An electric submersible pump assembly (ESP) (21, 120) is deployed in a production tube (20, 100) in a borehole such that the motor (26, 41, 121) of the ESP is spaced from the inner wall of the production tube, defining a conduit (36, 111) through which the pumped well fluid can flow to cool the motor. The production tube may have an enlarged diameter portion (25, 76, 101) within which the motor is positioned. Alternatively or additionally, the ESP and/or the production tube may be provided with stabilizing spacers (24, 45, 140, 141) which extend between the ESP and the tube to centralize the ESP in the tube and support it against vibrational movement, the spacers defining an annular conduit (36, 111) between the motor casing and the production tube.

Description

CROSS REFERENCE TO RELATED APPLICATIONS
This application is a national stage entry of international application number PCT/GB2010/050133, having international filing date of Jan. 28, 2010, which was published in English, and which claims priority to Great Britain patent application no. GB 0901542.1, filed Jan. 30, 2009 and to Great Britain patent application no. GB 0920431.4, filed Nov. 23, 2009.

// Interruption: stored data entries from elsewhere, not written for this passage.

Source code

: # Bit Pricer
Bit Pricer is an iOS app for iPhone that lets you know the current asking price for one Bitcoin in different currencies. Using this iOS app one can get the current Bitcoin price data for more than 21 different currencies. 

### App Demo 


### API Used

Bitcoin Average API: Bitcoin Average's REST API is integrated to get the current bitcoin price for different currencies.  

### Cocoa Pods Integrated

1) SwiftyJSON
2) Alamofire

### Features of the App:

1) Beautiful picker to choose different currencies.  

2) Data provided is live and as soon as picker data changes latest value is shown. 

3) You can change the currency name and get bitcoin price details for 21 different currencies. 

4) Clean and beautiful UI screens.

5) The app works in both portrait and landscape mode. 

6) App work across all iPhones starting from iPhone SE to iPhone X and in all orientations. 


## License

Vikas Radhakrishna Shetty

BACKGROUND OF THE INVENTION
1. Field of the Disclosure
This invention relates to systems for the production of well fluids, including for example oil and gas, from boreholes, and to production tubing and electric submersible pump assemblies for deployment in boreholes.
2. Description of the Related Art
An electric submersible pump assembly (hereafter referred to as an ESP) is deployed in oil wells and other boreholes to transport fluid to the surface, and comprises a pump, i.e. an impeller or other element that acts on the well fluid, coupled to an electric motor that drives it. (It will be understood by those skilled in the art that “a pump” and “an electric motor” include a stack of pumps or a stack of electric motors acting together so as to increase the power of the ESP.)
Production tubing may be either sectional, jointed tubing or continuous, coiled tubing, which is lowered down the borehole to provide a conduit through which the well fluid may be pumped to the surface. With the production tubing in place in the borehole, the ESP may then be lowered down the production tube on a flexible tether to a deployed position, typically proximate its lower end, and then sealed to the internal wall of the tubing by a packer so that the outlet of the pump is in fluid communication with the upper portion of the tube, which is used to conduct the well fluid to the surface. Conveniently, the flexible tether may incorporate an electric cable for supplying power to the motor. Alternatively, the tether may comprise a coiled tube, which may be used to conduct the well fluid to the surface, in which case the ESP may simply be suspended in the production tubing without a seal.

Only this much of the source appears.